§ Task objective
Output the records that follow, keeping every line exactly as it is.

================================

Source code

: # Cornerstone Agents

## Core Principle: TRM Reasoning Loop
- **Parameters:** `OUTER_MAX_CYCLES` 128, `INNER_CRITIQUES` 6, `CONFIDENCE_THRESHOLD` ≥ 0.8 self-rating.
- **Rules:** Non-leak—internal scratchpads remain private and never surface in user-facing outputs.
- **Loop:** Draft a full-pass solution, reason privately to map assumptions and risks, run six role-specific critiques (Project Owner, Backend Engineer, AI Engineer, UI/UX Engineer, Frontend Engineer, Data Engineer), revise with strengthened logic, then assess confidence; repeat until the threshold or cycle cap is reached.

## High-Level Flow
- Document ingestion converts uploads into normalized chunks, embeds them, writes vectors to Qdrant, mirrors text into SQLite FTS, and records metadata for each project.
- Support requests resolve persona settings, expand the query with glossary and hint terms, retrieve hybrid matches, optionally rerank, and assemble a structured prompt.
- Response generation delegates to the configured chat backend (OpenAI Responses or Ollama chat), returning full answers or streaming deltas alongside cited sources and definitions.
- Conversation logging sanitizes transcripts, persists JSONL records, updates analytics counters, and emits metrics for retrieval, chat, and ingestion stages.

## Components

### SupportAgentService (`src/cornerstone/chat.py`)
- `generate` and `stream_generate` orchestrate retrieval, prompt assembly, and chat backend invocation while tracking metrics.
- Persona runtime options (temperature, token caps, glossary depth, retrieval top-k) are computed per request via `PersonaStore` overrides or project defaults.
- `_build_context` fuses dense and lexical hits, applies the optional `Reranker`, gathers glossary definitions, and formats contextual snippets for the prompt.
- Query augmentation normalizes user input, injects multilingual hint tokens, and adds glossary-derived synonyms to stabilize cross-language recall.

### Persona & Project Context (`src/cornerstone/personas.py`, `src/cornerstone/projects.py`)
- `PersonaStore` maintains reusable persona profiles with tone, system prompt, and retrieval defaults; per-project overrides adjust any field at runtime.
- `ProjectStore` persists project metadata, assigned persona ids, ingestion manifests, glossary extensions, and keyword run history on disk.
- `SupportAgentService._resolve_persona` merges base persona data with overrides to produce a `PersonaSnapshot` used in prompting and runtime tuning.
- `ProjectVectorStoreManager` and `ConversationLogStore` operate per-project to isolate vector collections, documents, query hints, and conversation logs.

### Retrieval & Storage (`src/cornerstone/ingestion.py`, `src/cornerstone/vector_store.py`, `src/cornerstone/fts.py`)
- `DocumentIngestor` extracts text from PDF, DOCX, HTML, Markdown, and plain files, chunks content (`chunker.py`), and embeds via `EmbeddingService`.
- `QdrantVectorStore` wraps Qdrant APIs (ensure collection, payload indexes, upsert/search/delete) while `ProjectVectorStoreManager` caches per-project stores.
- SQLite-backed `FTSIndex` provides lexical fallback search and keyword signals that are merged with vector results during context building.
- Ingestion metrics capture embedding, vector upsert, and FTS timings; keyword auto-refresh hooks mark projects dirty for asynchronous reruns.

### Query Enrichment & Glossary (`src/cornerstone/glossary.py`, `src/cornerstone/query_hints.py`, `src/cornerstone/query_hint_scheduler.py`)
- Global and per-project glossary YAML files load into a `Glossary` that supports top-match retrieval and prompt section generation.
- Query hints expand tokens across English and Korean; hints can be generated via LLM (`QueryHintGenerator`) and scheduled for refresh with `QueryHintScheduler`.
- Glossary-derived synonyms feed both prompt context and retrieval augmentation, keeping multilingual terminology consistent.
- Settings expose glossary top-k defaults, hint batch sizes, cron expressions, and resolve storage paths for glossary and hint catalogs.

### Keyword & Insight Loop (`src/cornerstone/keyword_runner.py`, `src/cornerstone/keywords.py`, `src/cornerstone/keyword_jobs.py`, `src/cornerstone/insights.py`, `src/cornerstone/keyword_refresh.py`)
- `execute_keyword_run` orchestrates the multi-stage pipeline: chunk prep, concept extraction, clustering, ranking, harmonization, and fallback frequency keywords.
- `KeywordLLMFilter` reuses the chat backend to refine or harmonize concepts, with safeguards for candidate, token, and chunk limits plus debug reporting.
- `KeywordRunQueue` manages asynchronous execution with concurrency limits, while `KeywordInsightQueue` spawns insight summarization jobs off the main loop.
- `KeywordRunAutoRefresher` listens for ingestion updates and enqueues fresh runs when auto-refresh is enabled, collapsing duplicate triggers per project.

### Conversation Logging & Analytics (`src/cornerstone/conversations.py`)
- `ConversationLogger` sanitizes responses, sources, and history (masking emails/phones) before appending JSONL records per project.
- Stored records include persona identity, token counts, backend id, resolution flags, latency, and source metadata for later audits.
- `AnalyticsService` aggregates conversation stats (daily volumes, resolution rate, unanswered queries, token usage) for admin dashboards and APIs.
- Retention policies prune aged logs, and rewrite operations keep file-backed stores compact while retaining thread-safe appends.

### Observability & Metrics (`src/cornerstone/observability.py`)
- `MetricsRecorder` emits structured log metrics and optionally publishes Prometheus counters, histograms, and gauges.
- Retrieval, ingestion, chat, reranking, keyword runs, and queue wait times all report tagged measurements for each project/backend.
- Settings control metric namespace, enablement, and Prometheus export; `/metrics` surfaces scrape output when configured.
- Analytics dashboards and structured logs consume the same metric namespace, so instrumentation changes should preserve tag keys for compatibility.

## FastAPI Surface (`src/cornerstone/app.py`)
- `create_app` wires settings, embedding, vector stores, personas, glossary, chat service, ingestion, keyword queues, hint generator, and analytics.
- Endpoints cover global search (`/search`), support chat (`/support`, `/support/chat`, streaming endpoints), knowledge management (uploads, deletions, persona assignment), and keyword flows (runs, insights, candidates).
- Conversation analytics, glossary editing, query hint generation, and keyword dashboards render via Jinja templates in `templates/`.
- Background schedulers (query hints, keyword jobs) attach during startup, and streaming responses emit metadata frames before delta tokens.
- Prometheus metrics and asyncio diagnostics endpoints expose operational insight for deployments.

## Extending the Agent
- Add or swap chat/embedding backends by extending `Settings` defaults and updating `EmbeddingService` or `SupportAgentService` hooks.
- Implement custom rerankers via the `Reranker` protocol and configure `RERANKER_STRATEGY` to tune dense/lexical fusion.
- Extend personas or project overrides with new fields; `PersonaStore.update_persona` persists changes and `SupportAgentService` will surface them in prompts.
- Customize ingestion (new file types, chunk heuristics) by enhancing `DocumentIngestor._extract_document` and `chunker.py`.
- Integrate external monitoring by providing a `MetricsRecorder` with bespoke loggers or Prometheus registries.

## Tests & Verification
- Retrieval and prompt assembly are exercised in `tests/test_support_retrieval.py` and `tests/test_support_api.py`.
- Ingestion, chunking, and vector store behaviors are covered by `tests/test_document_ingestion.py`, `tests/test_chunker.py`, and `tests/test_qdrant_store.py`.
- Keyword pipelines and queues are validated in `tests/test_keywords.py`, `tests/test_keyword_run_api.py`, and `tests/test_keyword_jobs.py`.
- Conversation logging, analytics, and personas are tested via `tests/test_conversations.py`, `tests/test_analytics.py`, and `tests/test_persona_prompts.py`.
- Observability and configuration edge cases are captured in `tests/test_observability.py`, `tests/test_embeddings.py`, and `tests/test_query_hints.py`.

================================

§ Solution
Source code

: # Cornerstone Agents

## Core Principle: TRM Reasoning Loop
- **Parameters:** `OUTER_MAX_CYCLES` 128, `INNER_CRITIQUES` 6, `CONFIDENCE_THRESHOLD` ≥ 0.8 self-rating.
- **Rules:** Non-leak—internal scratchpads remain private and never surface in user-facing outputs.
- **Loop:** Draft a full-pass solution, reason privately to map assumptions and risks, run six role-specific critiques (Project Owner, Backend Engineer, AI Engineer, UI/UX Engineer, Frontend Engineer, Data Engineer), revise with strengthened logic, then assess confidence; repeat until the threshold or cycle cap is reached.

## High-Level Flow
- Document ingestion converts uploads into normalized chunks, embeds them, writes vectors to Qdrant, mirrors text into SQLite FTS, and records metadata for each project.
- Support requests resolve persona settings, expand the query with glossary and hint terms, retrieve hybrid matches, optionally rerank, and assemble a structured prompt.
- Response generation delegates to the configured chat backend (OpenAI Responses or Ollama chat), returning full answers or streaming deltas alongside cited sources and definitions.
- Conversation logging sanitizes transcripts, persists JSONL records, updates analytics counters, and emits metrics for retrieval, chat, and ingestion stages.

## Components

### SupportAgentService (`src/cornerstone/chat.py`)
- `generate` and `stream_generate` orchestrate retrieval, prompt assembly, and chat backend invocation while tracking metrics.
- Persona runtime options (temperature, token caps, glossary depth, retrieval top-k) are computed per request via `PersonaStore` overrides or project defaults.
- `_build_context` fuses dense and lexical hits, applies the optional `Reranker`, gathers glossary definitions, and formats contextual snippets for the prompt.
- Query augmentation normalizes user input, injects multilingual hint tokens, and adds glossary-derived synonyms to stabilize cross-language recall.

### Persona & Project Context (`src/cornerstone/personas.py`, `src/cornerstone/projects.py`)
- `PersonaStore` maintains reusable persona profiles with tone, system prompt, and retrieval defaults; per-project overrides adjust any field at runtime.
- `ProjectStore` persists project metadata, assigned persona ids, ingestion manifests, glossary extensions, and keyword run history on disk.
- `SupportAgentService._resolve_persona` merges base persona data with overrides to produce a `PersonaSnapshot` used in prompting and runtime tuning.
- `ProjectVectorStoreManager` and `ConversationLogStore` operate per-project to isolate vector collections, documents, query hints, and conversation logs.

### Retrieval & Storage (`src/cornerstone/ingestion.py`, `src/cornerstone/vector_store.py`, `src/cornerstone/fts.py`)
- `DocumentIngestor` extracts text from PDF, DOCX, HTML, Markdown, and plain files, chunks content (`chunker.py`), and embeds via `EmbeddingService`.
- `QdrantVectorStore` wraps Qdrant APIs (ensure collection, payload indexes, upsert/search/delete) while `ProjectVectorStoreManager` caches per-project stores.
- SQLite-backed `FTSIndex` provides lexical fallback search and keyword signals that are merged with vector results during context building.
- Ingestion metrics capture embedding, vector upsert, and FTS timings; keyword auto-refresh hooks mark projects dirty for asynchronous reruns.

### Query Enrichment & Glossary (`src/cornerstone/glossary.py`, `src/cornerstone/query_hints.py`, `src/cornerstone/query_hint_scheduler.py`)
- Global and per-project glossary YAML files load into a `Glossary` that supports top-match retrieval and prompt section generation.
- Query hints expand tokens across English and Korean; hints can be generated via LLM (`QueryHintGenerator`) and scheduled for refresh with `QueryHintScheduler`.
- Glossary-derived synonyms feed both prompt context and retrieval augmentation, keeping multilingual terminology consistent.
- Settings expose glossary top-k defaults, hint batch sizes, cron expressions, and resolve storage paths for glossary and hint catalogs.

### Keyword & Insight Loop (`src/cornerstone/keyword_runner.py`, `src/cornerstone/keywords.py`, `src/cornerstone/keyword_jobs.py`, `src/cornerstone/insights.py`, `src/cornerstone/keyword_refresh.py`)
- `execute_keyword_run` orchestrates the multi-stage pipeline: chunk prep, concept extraction, clustering, ranking, harmonization, and fallback frequency keywords.
- `KeywordLLMFilter` reuses the chat backend to refine or harmonize concepts, with safeguards for candidate, token, and chunk limits plus debug reporting.
- `KeywordRunQueue` manages asynchronous execution with concurrency limits, while `KeywordInsightQueue` spawns insight summarization jobs off the main loop.
- `KeywordRunAutoRefresher` listens for ingestion updates and enqueues fresh runs when auto-refresh is enabled, collapsing duplicate triggers per project.

### Conversation Logging & Analytics (`src/cornerstone/conversations.py`)
- `ConversationLogger` sanitizes responses, sources, and history (masking emails/phones) before appending JSONL records per project.
- Stored records include persona identity, token counts, backend id, resolution flags, latency, and source metadata for later audits.
- `AnalyticsService` aggregates conversation stats (daily volumes, resolution rate, unanswered queries, token usage) for admin dashboards and APIs.
- Retention policies prune aged logs, and rewrite operations keep file-backed stores compact while retaining thread-safe appends.

### Observability & Metrics (`src/cornerstone/observability.py`)
- `MetricsRecorder` emits structured log metrics and optionally publishes Prometheus counters, histograms, and gauges.
- Retrieval, ingestion, chat, reranking, keyword runs, and queue wait times all report tagged measurements for each project/backend.
- Settings control metric namespace, enablement, and Prometheus export; `/metrics` surfaces scrape output when configured.
- Analytics dashboards and structured logs consume the same metric namespace, so instrumentation changes should preserve tag keys for compatibility.

## FastAPI Surface (`src/cornerstone/app.py`)
- `create_app` wires settings, embedding, vector stores, personas, glossary, chat service, ingestion, keyword queues, hint generator, and analytics.
- Endpoints cover global search (`/search`), support chat (`/support`, `/support/chat`, streaming endpoints), knowledge management (uploads, deletions, persona assignment), and keyword flows (runs, insights, candidates).
- Conversation analytics, glossary editing, query hint generation, and keyword dashboards render via Jinja templates in `templates/`.
- Background schedulers (query hints, keyword jobs) attach during startup, and streaming responses emit metadata frames before delta tokens.
- Prometheus metrics and asyncio diagnostics endpoints expose operational insight for deployments.

## Extending the Agent
- Add or swap chat/embedding backends by extending `Settings` defaults and updating `EmbeddingService` or `SupportAgentService` hooks.
- Implement custom rerankers via the `Reranker` protocol and configure `RERANKER_STRATEGY` to tune dense/lexical fusion.
- Extend personas or project overrides with new fields; `PersonaStore.update_persona` persists changes and `SupportAgentService` will surface them in prompts.
- Customize ingestion (new file types, chunk heuristics) by enhancing `DocumentIngestor._extract_document` and `chunker.py`.
- Integrate external monitoring by providing a `MetricsRecorder` with bespoke loggers or Prometheus registries.

## Tests & Verification
- Retrieval and prompt assembly are exercised in `tests/test_support_retrieval.py` and `tests/test_support_api.py`.
- Ingestion, chunking, and vector store behaviors are covered by `tests/test_document_ingestion.py`, `tests/test_chunker.py`, and `tests/test_qdrant_store.py`.
- Keyword pipelines and queues are validated in `tests/test_keywords.py`, `tests/test_keyword_run_api.py`, and `tests/test_keyword_jobs.py`.
- Conversation logging, analytics, and personas are tested via `tests/test_conversations.py`, `tests/test_analytics.py`, and `tests/test_persona_prompts.py`.
- Observability and configuration edge cases are captured in `tests/test_observability.py`, `tests/test_embeddings.py`, and `tests/test_query_hints.py`.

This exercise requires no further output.